Domenica 27 Marzo : San Giovanni Cassiano
Il prodigo del Vangelo non osa più aspirare a ciò, dopo che ha perso, insieme ai beni del padre, anche il suo nome di figlio. Vedete, invidiava le carrube che mangiano i porci, cioè il cibo sordido del vizio, e gli veniva rifiutata la possibilità di saziarsene. Così è rientrato in se stesso. Toccato da un timore salutare, inorridì di fronte alla sporcizia dei maiali, temeva i crudeli tormenti della fame. Questi sentimenti lo rendono una specie di schiavo.
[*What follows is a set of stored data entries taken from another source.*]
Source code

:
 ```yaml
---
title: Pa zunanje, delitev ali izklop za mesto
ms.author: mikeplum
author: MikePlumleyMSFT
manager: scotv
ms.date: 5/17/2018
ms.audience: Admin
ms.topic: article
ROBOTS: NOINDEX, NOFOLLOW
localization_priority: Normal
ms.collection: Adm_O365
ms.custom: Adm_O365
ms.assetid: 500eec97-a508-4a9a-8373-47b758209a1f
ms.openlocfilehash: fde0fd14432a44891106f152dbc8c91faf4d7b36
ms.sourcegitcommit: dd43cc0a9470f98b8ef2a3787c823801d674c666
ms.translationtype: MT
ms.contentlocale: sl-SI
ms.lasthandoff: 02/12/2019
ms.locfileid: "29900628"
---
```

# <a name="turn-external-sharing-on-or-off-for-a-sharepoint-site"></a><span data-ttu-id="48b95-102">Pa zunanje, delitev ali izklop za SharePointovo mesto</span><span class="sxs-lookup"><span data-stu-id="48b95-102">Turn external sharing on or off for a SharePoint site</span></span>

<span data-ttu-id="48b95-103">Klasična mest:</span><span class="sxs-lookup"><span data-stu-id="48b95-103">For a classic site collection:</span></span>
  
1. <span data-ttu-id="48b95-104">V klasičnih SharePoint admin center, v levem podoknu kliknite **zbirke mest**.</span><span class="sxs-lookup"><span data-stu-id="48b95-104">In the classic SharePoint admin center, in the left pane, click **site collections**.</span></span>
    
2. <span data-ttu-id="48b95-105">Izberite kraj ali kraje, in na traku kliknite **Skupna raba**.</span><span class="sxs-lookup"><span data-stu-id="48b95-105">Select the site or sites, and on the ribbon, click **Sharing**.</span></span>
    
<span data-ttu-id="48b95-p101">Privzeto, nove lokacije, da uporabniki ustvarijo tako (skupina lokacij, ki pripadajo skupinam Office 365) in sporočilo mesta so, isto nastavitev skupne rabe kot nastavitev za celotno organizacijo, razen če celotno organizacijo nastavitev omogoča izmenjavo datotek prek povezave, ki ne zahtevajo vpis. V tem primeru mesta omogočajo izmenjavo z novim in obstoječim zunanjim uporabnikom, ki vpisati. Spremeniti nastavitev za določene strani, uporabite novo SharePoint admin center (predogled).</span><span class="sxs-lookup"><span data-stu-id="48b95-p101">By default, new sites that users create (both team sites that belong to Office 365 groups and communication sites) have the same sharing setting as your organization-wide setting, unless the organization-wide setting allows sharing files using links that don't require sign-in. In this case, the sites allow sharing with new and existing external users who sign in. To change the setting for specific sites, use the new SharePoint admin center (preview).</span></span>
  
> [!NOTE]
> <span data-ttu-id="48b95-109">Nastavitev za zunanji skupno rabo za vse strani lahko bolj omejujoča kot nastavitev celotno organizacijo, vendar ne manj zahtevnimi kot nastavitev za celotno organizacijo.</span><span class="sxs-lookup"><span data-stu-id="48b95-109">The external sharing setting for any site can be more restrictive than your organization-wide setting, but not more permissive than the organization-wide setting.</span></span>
Ma pensando al salario con cui vengono pagati i salariati, egli brama la loro condizione e dice: “Quanti salariati in casa di mio padre hanno pane in abbondanza e io qui muoio di fame! Tornerò da mio padre e gli dirò: “Padre, ho peccato contro il cielo e davanti a te; non sono più degno di essere chiamato tuo figlio; trattami come uno dei tuoi garzoni”. (Lc 15,17-19) Ma il padre gli andò incontro. Questa parola di umile pentimento, che detta la tenerezza, egli l’accoglie con una tenerezza ancora più grande. No, non vuole dare a suo figlio dei beni di minor valore; ma, prendendolo subito attraverso i due gradi inferiori, lo restituisce alla dignità di figlio.
E anche noi affrettiamoci a salire, per la grazia della carità indissolubile, a quel terzo grado dei figli, che considerano come proprio tutto ciò che appartiene al padre; meritiamo di ricevere in noi stessi l’immagine e la somiglianza del nostro Padre celeste. Allora, a imitazione del vero Figlio, potremo proclamare: “Tutto quello che il Padre possiede è mio”. (Gv 16,15).